• _Task description_:
Gather all lines with "resultados" from the records.

• _Given entries_:
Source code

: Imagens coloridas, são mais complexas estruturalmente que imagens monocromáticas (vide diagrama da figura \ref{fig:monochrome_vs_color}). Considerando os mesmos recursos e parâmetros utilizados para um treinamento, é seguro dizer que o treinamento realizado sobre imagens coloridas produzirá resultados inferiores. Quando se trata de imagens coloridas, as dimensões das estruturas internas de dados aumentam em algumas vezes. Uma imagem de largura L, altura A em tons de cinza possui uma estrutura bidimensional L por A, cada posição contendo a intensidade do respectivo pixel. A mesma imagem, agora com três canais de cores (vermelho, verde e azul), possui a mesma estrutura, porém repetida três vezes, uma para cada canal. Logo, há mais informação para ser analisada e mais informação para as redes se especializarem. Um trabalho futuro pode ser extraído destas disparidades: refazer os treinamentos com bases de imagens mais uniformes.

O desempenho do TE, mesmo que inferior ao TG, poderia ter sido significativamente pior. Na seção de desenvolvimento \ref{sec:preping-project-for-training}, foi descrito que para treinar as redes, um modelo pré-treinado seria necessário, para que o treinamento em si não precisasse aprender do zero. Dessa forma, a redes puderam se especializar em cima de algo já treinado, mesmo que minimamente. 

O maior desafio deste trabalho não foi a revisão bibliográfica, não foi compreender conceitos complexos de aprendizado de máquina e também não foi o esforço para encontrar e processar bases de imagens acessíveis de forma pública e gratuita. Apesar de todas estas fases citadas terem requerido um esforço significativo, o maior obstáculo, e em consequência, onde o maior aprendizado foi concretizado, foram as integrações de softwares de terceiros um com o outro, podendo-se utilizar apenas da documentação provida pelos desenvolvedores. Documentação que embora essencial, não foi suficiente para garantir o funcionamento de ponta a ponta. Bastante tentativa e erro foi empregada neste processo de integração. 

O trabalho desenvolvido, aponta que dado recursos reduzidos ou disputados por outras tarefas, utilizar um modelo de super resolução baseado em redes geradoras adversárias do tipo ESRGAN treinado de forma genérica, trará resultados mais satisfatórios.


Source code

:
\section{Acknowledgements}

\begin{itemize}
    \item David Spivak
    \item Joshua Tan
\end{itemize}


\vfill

• _Response box_:
: Imagens coloridas, são mais complexas estruturalmente que imagens monocromáticas (vide diagrama da figura \ref{fig:monochrome_vs_color}). Considerando os mesmos recursos e parâmetros utilizados para um treinamento, é seguro dizer que o treinamento realizado sobre imagens coloridas produzirá resultados inferiores. Quando se trata de imagens coloridas, as dimensões das estruturas internas de dados aumentam em algumas vezes. Uma imagem de largura L, altura A em tons de cinza possui uma estrutura bidimensional L por A, cada posição contendo a intensidade do respectivo pixel. A mesma imagem, agora com três canais de cores (vermelho, verde e azul), possui a mesma estrutura, porém repetida três vezes, uma para cada canal. Logo, há mais informação para ser analisada e mais informação para as redes se especializarem. Um trabalho futuro pode ser extraído destas disparidades: refazer os treinamentos com bases de imagens mais uniformes.
O trabalho desenvolvido, aponta que dado recursos reduzidos ou disputados por outras tarefas, utilizar um modelo de super resolução baseado em redes geradoras adversárias do tipo ESRGAN treinado de forma genérica, trará resultados mais satisfatórios.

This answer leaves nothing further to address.